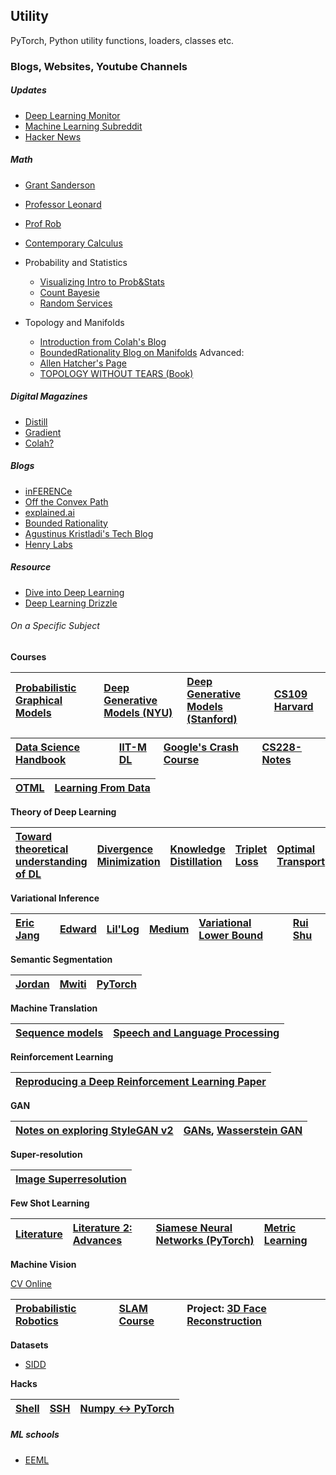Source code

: ## Utility 

PyTorch, Python utility functions, loaders, classes etc.


### Blogs, Websites, Youtube Channels

##### Updates

- [Deep Learning Monitor](https://deeplearn.org/)
- [Machine Learning Subreddit](https://www.reddit.com/r/machinelearning)
- [Hacker News](https://news.ycombinator.com/)

##### Math

- [Grant Sanderson](https://www.3blue1brown.com/about)
- [Professor Leonard](https://www.youtube.com/channel/UCoHhuummRZaIVX7bD4t2czg)
- [Prof Rob](https://www.profrobbob.com/)
- [Contemporary Calculus](http://scidiv.bellevuecollege.edu/dh/Calculus_all/Calculus_all.html)

- Probability and Statistics
	- [Visualizing Intro to Prob&Stats](https://seeing-theory.brown.edu/)
	- [Count Bayesie](https://www.countbayesie.com/)
	- [Random Services](http://www.randomservices.org/random/index.html)

- Topology and Manifolds
	- [Introduction from Colah's Blog](http://colah.github.io/posts/2014-03-NN-Manifolds-Topology/)
	- [BoundedRationality Blog on Manifolds](http://bjlkeng.github.io/posts/manifolds/)
	Advanced:
	- [Allen Hatcher's Page](http://pi.math.cornell.edu/~hatcher/)
	- [TOPOLOGY WITHOUT TEARS (Book) ](http://www.topologywithouttears.net/topbook.pdf)

##### Digital Magazines


- [Distill](https://distill.pub/)
- [Gradient](https://thegradient.pub/)
- [Colah?](https://colah.github.io/about.html)

##### Blogs

- [inFERENCe](https://www.inference.vc/)
- [Off the Convex Path](https://www.offconvex.org/about/)
- [explained.ai](https://explained.ai/)
- [Bounded Rationality](http://bjlkeng.github.io/)
- [Agustinus Kristladi's Tech Blog](https://wiseodd.github.io/techblog/)
- [Henry Labs](https://www.henryailabs.com/)
<!-- - [Depth First Learning](https://www.depthfirstlearning.com/) -->

##### Resource

- [Dive into Deep Learning](http://d2l.ai/)
- [Deep Learning Drizzle](https://deep-learning-drizzle.github.io/)


###### On a Specific Subject


<strong>Courses</strong>

| [Probabilistic Graphical Models](https://sailinglab.github.io/pgm-spring-2019/lectures/) | [Deep Generative Models (NYU)](https://cs.nyu.edu/courses/spring18/CSCI-GA.3033-022/) | [Deep Generative Models (Stanford)](https://deepgenerativemodels.github.io/syllabus.html) | [CS109 Harvard](http://cs109.github.io/2015/pages/videos.html) | 
| :------ | :------ | :------ | :------ |


 [Data Science Handbook](https://jakevdp.github.io/PythonDataScienceHandbook/) | [IIT-M DL](https://www.cse.iitm.ac.in/~miteshk/CS7015.html) | [Google's Crash Course](https://developers.google.com/machine-learning/crash-course) | [CS228-Notes](https://ermongroup.github.io/cs228-notes/) |
| :------ | :------ | :------ | :------ | 

 
 [OTML](https://jakevdp.github.io/PythonDataScienceHandbook/) | [Learning From Data](https://work.caltech.edu/lectures.html#lectures) |
| :------ | :------ | 


<break />

<strong>Theory of Deep Learning</strong>

| [Toward theoretical understanding of DL](https://unsupervised.cs.princeton.edu/deeplearningtutorial.html) | [Divergence Minimization](https://colinraffel.com/blog/gans-and-divergence-minimization.html) | [Knowledge Distillation](https://blog.floydhub.com/knowledge-distillation/) | [Triplet Loss](https://omoindrot.github.io/triplet-loss) | [Optimal Transport](https://sites.google.com/view/otml2019/) | [Wasserstein GAN](https://www.depthfirstlearning.com/2019/WassersteinGAN)
| :------ | :------ | :------ | :------ | :------ | :------ |

<break />

<strong>Variational Inference</strong>

| [Eric Jang](https://blog.evjang.com/2016/08/variational-bayes.html) | [Edward](http://edwardlib.org/tutorials/inference-networks) | [Lil'Log](https://lilianweng.github.io/lil-log/2018/08/12/from-autoencoder-to-beta-vae.html) | [Medium](https://towardsdatascience.com/intuitively-understanding-variational-autoencoders-1bfe67eb5daf) | [Variational Lower Bound](http://users.umiacs.umd.edu/~xyang35/files/understanding-variational-lower.pdf) | [Rui Shu](http://ruishu.io/2018/03/14/vae/)
| :------ | :-------- | :-------- | :------ |  :------ | :------ |


<break />

<strong>Semantic Segmentation</strong>


| [Jordan](https://www.jeremyjordan.me/semantic-segmentation/) | [Mwiti](https://heartbeat.fritz.ai/a-2019-guide-to-semantic-segmentation-ca8242f5a7fc) | [PyTorch](https://github.com/yassouali/pytorch_segmentation) |
| :------ | :-------- | :-------- |

<break />

<strong>Machine Translation</strong>

| [Sequence models](http://jalammar.github.io/visualizing-neural-machine-translation-mechanics-of-seq2seq-models-with-attention/) | [Speech and Language Processing](https://web.stanford.edu/~jurafsky/slp3/) |
| :------ | :------ |

<break />

<strong>Reinforcement Learning</strong>

| [Reproducing a Deep Reinforcement Learning Paper](http://amid.fish/reproducing-deep-rl) |
| :------ |

<break />

<strong>GAN</strong>

| [Notes on exploring StyleGAN v2](https://towardsdatascience.com/stylegan-v2-notes-on-training-and-latent-space-exploration-e51cf96584b3) | [GANs](https://adeshpande3.github.io/Deep-Learning-Research-Review-Week-1-Generative-Adversarial-Nets), [Wasserstein GAN](https://www.depthfirstlearning.com/2019/WassersteinGAN) |
| :------ | :------ |

<strong>Super-resolution</strong>

| [Image Superresolution](https://idealo.github.io/image-super-resolution/) |
| :------ |


<strong>Few Shot Learning</strong>

| [Literature](https://msiam.github.io/Few-Shot-Learning/) | [Literature 2: Advances](https://towardsdatascience.com/advances-in-few-shot-learning-reproducing-results-in-pytorch-aba70dee541d) | [Siamese Neural Networks (PyTorch)](https://innovationincubator.com/siamese-neural-network-with-pytorch-code-example/) | [Metric Learning](https://slides.com/asanakoy/metric-learning-kaggle-whales#/) |
| :------ | :------ | :------ | :------ |

<break />

<strong>Machine Vision</strong>

[CV Online](http://homepages.inf.ed.ac.uk/rbf/CVonline/)

| [Probabilistic Robotics](http://probabilistic-robotics.informatik.uni-freiburg.de/ppt/) | [SLAM Course](https://www.youtube.com/playlist?list=PLgnQpQtFTOGQrZ4O5QzbIHgl3b1JHimN_) | Project: [3D Face Reconstruction](https://talhassner.github.io/home/publication/2017_CAG)
| :------ | :------ | :------ | 


<break />

<strong>Datasets</strong>

- [SIDD](https://www.eecs.yorku.ca/~kamel/sidd/)


<strong>Hacks</strong>

| [Shell](https://blog.balthazar-rouberol.com/) | [SSH](http://matt.might.net/articles/ssh-hacks/) | [Numpy <-> PyTorch](https://github.com/wkentaro/pytorch-for-numpy-users)
| :------ | :------ | :------ |

##### ML schools

- [EEML](https://www.eeml.eu/home)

* * *

▶ **ABOUT THIS EXERCISE**
Using the material above, return every line that holds the string "Colah".

▶ **RESULT FOR THIS TASK**
	- [Introduction from Colah's Blog](http://colah.github.io/posts/2014-03-NN-Manifolds-Topology/)
- [Colah?](https://colah.github.io/about.html)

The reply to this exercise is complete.